広間の方から玉座に近づくにつれてホシミの匂いが近くなるのを感じ、玉座の周囲を見渡すと横から更に奥に繋がる通路を見つけた。
そこを抜けると今度は新しい廊下が現れる。クルルはここを王族の私的空間だと認識した。
ホシミの匂いは上階から漂ってくるようで、上に行くにつれて匂いが強くなる。その匂いを辿り、やがて一つの部屋の前までやって来たのだった。
この部屋の奥からは特にホシミの匂いが強く残っている。獣人にしか嗅ぎ分けることの出来ない僅かな匂いではあるが、間違いなくこの向こうが彼の気掛かりの在り処なのだと確信した。
クルルは扉に耳を当てて中の音を探る。しかし何も聞こえてこない。
街では炎の巨人が暴れているのだ、おそらく誰も残っていないのだろう。
だからクルルは無人だと思い、そっと扉を開けて中に入り───目を見開いて驚愕するのだった。
「……だぁれ? パトラを、起こしにきたの?」
音は絶対に立たなかった。その自信がある。
しかしベッドに座る少女は窓の方向を向いていた顔をクルルに向け、尋ねてきたのだ。
隠形は継続しているので姿は見えていない筈だが、その瞳は間違いなくクルルの方向を向いている。
今まで一度も見破られたことのない隠形を呆気なく見破られたことにクルルは動揺した。
しかしクルルは達人である。直ぐに平静を取り戻し、注意深く少女を観察する。
彼女の仕草、目線の動き、全てを観察して、クルルは一つの仮定を思い付く。
そっと懐から短刀を抜き取り、壁に向かって投げつけた。短刀は空を切って壁に突き刺さり鈍い音を立てる。
「えっ!?」
少女は驚き声を上げ、短刀が突き刺さった壁を凝視していた。その反応速度と認識能力は夜闇の中にも関わらず非常に速く鋭かった。
そこでクルルはこの少女は目が見えていないのだと理解する。
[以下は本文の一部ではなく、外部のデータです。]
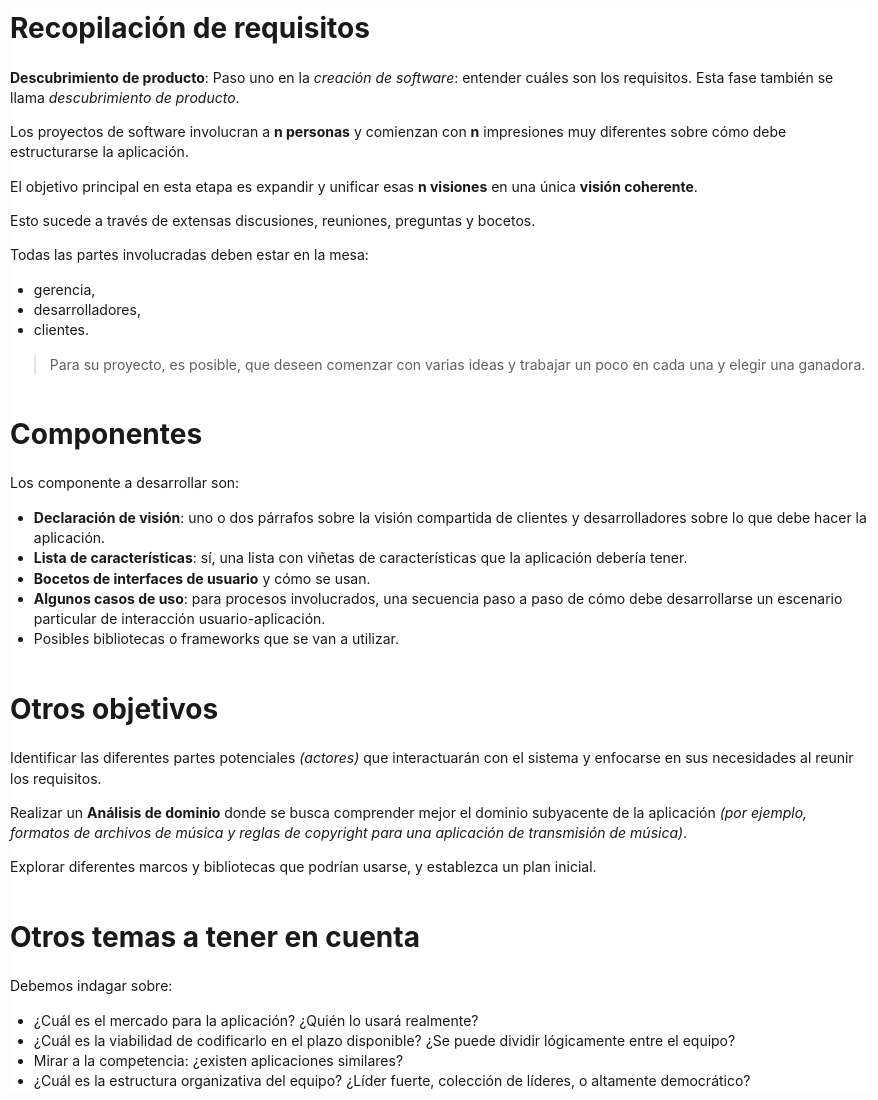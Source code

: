 # Recopilación de requisitos 

**Descubrimiento de producto**: Paso uno en la *creación de software*: entender cuáles son los requisitos. Esta fase también se llama *descubrimiento de producto*.

Los proyectos de software involucran a **n personas** y comienzan con **n** impresiones muy diferentes sobre cómo debe estructurarse la aplicación.

El objetivo principal en esta etapa es expandir y unificar esas **n visiones** en una única **visión coherente**.

Esto sucede a través de extensas discusiones, reuniones, preguntas y bocetos.

Todas las partes involucradas deben estar en la mesa: 
- gerencia, 
- desarrolladores, 
- clientes.


> Para su proyecto, es posible, que deseen comenzar con varias ideas y trabajar un poco en cada una y elegir una ganadora.


# Componentes

Los componente a desarrollar son:
- **Declaración de visión**: uno o dos párrafos sobre la visión compartida de clientes y desarrolladores sobre lo que debe hacer la aplicación.
- **Lista de características**: sí, una lista con viñetas de características que la aplicación debería tener.
- **Bocetos de interfaces de usuario** y cómo se usan.
- **Algunos casos de uso**: para procesos involucrados, una secuencia paso a paso de cómo debe desarrollarse un escenario particular de interacción usuario-aplicación.
- Posibles bibliotecas o frameworks que se van a utilizar.

# Otros objetivos

Identificar las diferentes partes potenciales *(actores)* que interactuarán con el sistema y enfocarse en sus necesidades al reunir los requisitos.

Realizar un **Análisis de dominio** donde se busca comprender mejor el dominio subyacente de la aplicación *(por ejemplo, formatos de archivos de música y reglas de copyright para una aplicación de transmisión de música)*.

Explorar diferentes marcos y bibliotecas que podrían usarse, y establezca un plan inicial.

# Otros temas a tener en cuenta

Debemos indagar sobre:
- ¿Cuál es el mercado para la aplicación? ¿Quién lo usará realmente?
- ¿Cuál es la viabilidad de codificarlo en el plazo disponible? ¿Se puede dividir lógicamente entre el equipo?
- Mirar a la competencia: ¿existen aplicaciones similares?
- ¿Cuál es la estructura organizativa del equipo? ¿Líder fuerte, colección de líderes, o altamente democrático?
当然、この少女が主の気掛かりであったことも。
「私はクルクル、ホシミという男性の従者です…にゃ」
だからクルルは自ら少女に話し掛ける。
最初は急に声が聞こえてきたことに驚いた少女だったが、ホシミの名を聞いて表情を明るくした。
「そうなんだ、よかった〜。いつまでも声をかけてくれないからまたホシミのいじわるかと思っちゃった! パトラはね、パトラっていうの。よろしくね、おねーさん!」
パトラと名乗る少女は屈託のない笑みをクルルに向けた。
クルルは適当に相槌を打ちながら何故この少女だけが避難もせずにここに居たのだろうかと考える。
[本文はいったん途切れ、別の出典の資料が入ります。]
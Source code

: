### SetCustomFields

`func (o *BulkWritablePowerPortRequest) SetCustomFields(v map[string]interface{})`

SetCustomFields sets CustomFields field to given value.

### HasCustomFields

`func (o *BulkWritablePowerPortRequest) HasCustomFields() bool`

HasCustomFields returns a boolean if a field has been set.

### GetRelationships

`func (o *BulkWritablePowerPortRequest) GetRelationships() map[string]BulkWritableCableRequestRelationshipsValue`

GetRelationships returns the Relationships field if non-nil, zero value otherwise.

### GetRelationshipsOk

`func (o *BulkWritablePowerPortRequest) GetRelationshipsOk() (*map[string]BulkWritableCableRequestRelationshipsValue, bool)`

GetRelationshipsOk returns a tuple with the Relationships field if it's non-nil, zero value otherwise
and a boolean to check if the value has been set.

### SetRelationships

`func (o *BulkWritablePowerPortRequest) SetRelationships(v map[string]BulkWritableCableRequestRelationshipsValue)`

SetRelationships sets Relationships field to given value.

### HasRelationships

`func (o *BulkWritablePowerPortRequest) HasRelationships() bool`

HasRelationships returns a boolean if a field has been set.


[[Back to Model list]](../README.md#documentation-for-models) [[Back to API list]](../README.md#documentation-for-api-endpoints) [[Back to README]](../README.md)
「ねーねー、おねーさん。お外、いつもより静かだけど何かあったの?」
しかしパトラに話し掛けられたことで考えは中断してしまった。首を傾げながら尋ねてくる様子を見て、彼女は外で起きていることを一切知らないのだと理解した。してしまった。
「大丈夫、全部主が……ホシミが何とかしてくれますにゃ。私も一緒に居ますから……」
そう言ってクルルはパトラを抱きしめる。
彼女がどんな素性なのかなどどうでも良かった。ただ、この娘を守ると心に誓う。
いきなり抱きしめられたパトラは困惑しながらクルルの為すがままにされていた。
「もー、おねーさんったら変なの。ねっ、お話しよう? おねーさんのこと、ホシミのこと、知りたいの」
「ええ、良いですよ。じゃあ何から話しましょうか…にゃ」
どうか彼女には外で起きていることなど知らずにいて欲しい。そう思ったクルルはパトラの要望通りに話をしてあげることにした。
巨人が暴れ、ホシミが凌いでいるこのシンという国で、この空間だけが外の騒動から隔絶された異界のようだった。